Autor

Inspector Jagodes

 

Data

7 de Fevereiro de 2016

 

Secção

Policiário [1279]

 

Competição

Campeonato Nacional e Taça de Portugal – 2016

Prova nº 1 (Parte I)

 

Publicação

Público

 

 

O ASSALTO

Inspector Jagodes

 

De mãos nos bolsos das calças, andar gingão, assobiando as melodias da moda, o João ia percorrendo as centenas de metros que mediavam entre o Café Estrela e casa onde morava a sua tia Eulália e a prima Catarina, debaixo da chuva diluviana que se abateu no seguimento de trovoada que andava no ar.

Já se aproximava da casa quando ouviu um estrondo, semelhante ao do bater de uma pesada porta, logo seguido do ruído insistente de um tropel pelas escadas abaixo. Logo depois, um vulto dobrou a esquina da porta da rua, na sua direcção, mas logo inverteu o sentido da marcha, correndo rua acima. Pareceu-lhe reconhecer o Toneca, um tipo que achava ser fixe e que andava embeiçado pela sua prima Catarina, de quem se considerava namorado.

- Olha, olha, mais uma zanga. Este gajo ainda não percebeu que a prima é uma fera…

Deteve-se um pouco a vê-lo desaparecer no cimo da rua, numa correria louca, para ele, sem qualquer sentido. Mas enfim, cada qual foge do que quer, mas o mais certo era no dia seguinte lá estar com falinhas mansas e melosas para a priminha. Arrufos…

Subiu as escadas, continuando a treinar as melodias com o assobio, quando se apercebeu de gemidos que vinham de um recanto do corredor do primeiro andar. Subiu mais apressadamente, a dois e dois, os restantes degraus e deparou com a prima deitada no chão, sangrando do nariz ou dos lábios, respirando ofegantemente…

- A tia… A tia…

Correu para dentro de casa e viu a senhora idosa deitada no chão, a carteira aberta a seu lado, revolvida, armários com gavetas abertas.

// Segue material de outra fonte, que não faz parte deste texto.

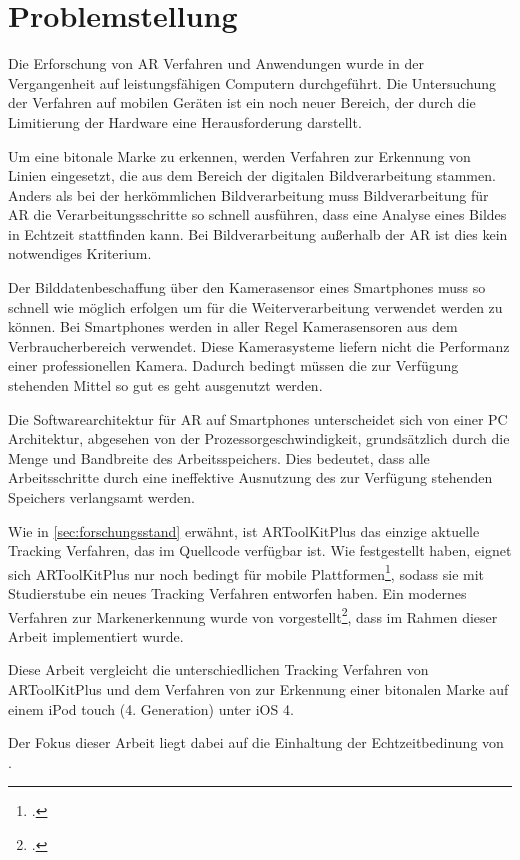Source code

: \section{Problemstellung} %
\label{sec:problemstellung}
\begin{comment}
	Problemstellung: Problemstellung und Frage im Detail erläutern
\end{comment}

Die Erforschung von \gls{AR} Verfahren und Anwendungen wurde in der Vergangenheit auf leistungsfähigen Computern
 durchgeführt. Die Untersuchung der Verfahren auf mobilen Geräten ist ein noch neuer Bereich, der durch die Limitierung
 der Hardware eine Herausforderung darstellt.

Um eine bitonale Marke zu erkennen, werden Verfahren zur Erkennung von Linien eingesetzt, die aus dem Bereich der
 digitalen Bildverarbeitung stammen. Anders als bei der herkömmlichen Bildverarbeitung muss Bildverarbeitung für
 \gls{AR} die Verarbeitungsschritte so schnell ausführen, dass eine Analyse eines Bildes in Echtzeit stattfinden kann.
 Bei Bildverarbeitung außerhalb der \gls{AR} ist dies kein notwendiges Kriterium.

Der Bilddatenbeschaffung über den Kamerasensor eines Smartphones muss so schnell wie möglich erfolgen um für die
 Weiterverarbeitung verwendet werden zu können. Bei Smartphones werden in aller Regel Kamerasensoren aus dem
 Verbraucherbereich verwendet. Diese Kamerasysteme liefern nicht die Performanz einer professionellen Kamera. Dadurch
 bedingt müssen die zur Verfügung stehenden Mittel so gut es geht ausgenutzt werden.

Die Softwarearchitektur für \gls{AR} auf Smartphones unterscheidet sich von einer PC Architektur, abgesehen von der
 Prozessorgeschwindigkeit, grundsätzlich durch die Menge und Bandbreite des Arbeitsspeichers. Dies bedeutet, dass alle
 Arbeitsschritte durch eine ineffektive Ausnutzung des zur Verfügung stehenden Speichers verlangsamt werden.

Wie in \autoref{sec:forschungsstand} erwähnt, ist ARToolKitPlus das einzige aktuelle Tracking Verfahren, das im
 Quellcode verfügbar ist. Wie \citeauthor{wagner09a} festgestellt haben, eignet sich ARToolKitPlus nur noch bedingt für
 mobile Plattformen\footcite{wagner09a}, sodass sie mit Studierstube ein neues Tracking Verfahren entworfen haben. Ein
 modernes Verfahren zur Markenerkennung wurde von \citeauthor{hirzer08} vorgestellt\footcite{hirzer08}, dass im Rahmen
 dieser Arbeit implementiert wurde.

Diese Arbeit vergleicht die unterschiedlichen Tracking Verfahren von ARToolKitPlus und dem Verfahren von
 \citeauthor{hirzer08} zur Erkennung einer bitonalen Marke auf einem iPod touch (4. Generation) unter iOS 4.

Der Fokus dieser Arbeit liegt dabei auf die Einhaltung der Echtzeitbedinung von \citeauthor{azuma97}.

Tinha passado por ali um autêntico tufão, obra de quem andava à procura de bens.

A senhora já não respirava, embora não houvesse sinais de violência física. Certamente o coração não resistiu a tamanha confusão, como veio a ser provado mais tarde na autópsia.

O João perguntou à prima se estava bem e perante o seu sinal positivo, disse-lhe para chamar o 112, não mexer em nada, nem deixar ninguém mexer e logo se pôs a caminho, descendo as escadas e seguindo o rumo que o vulto tomara, até ao salão de jogos do Pelintra, onde quase tinha a certeza de encontrar o Toneca. O sol já brilhava e o calor fazia-se sentir.

Lá estava ele, como sempre a jogar a dinheiro, quase sempre com paradas bem altas, muito superiores ao que seria a sua disponibilidade monetária, sem que houvesse uma explicação plausível. Para ele, eram sempre uns “dinheiritos que ganhou”, não revelava era onde.

João acercou-se do balcão e perguntou dissimuladamente ao Pixote há quanto tempo durava aquele jogo.

- Há cerca de dez minutos. O Toneca só chegou nessa altura, mas o jogo já vinha de trás e foi retomado. O gajo disse que teve de ir lá acima porque estava mal disposto…

- Lá acima, onde?

- Aqui ao primeiro andar onde tem um quarto alugado...

O João aproximou-se do Toneca e disse-lhe que o acompanhasse de imediato porque a Catarina fora assaltada.

De um salto, Toneca largou tudo e, pegando no casaco, correu para a porta, descendo a rua em grande velocidade. Da porta dos bilhares, João seguiu-o com o olhar, até o ver entrar no prédio onde morava a sua namorada.

A polícia já tinha chegado e o Toneca foi detido para interrogatório, ao qual respondeu dizendo que não tinha conhecimento de nada, até o João lhe ter dito que Catarina fora assaltada.

Por sugestão de João, a polícia vistoriou a impecável e cara roupa de Toneca, procurando nos bolsos do casaco qualquer indício comprometedor e foi ao quarto dele, por cima da casa dos bilhares, mas nada encontrou de significativo.

 O João, com os seus dotes detectivescos, começava a perceber que talvez as suas suspeitas iniciais não fossem correctas, ou havia mais alguma coisa que lhe escapava.

 

Pergunta-se: Terá sido o Toneca a cometer os crimes?

Em caso afirmativo ou negativo, justifique todas as suas conclusões.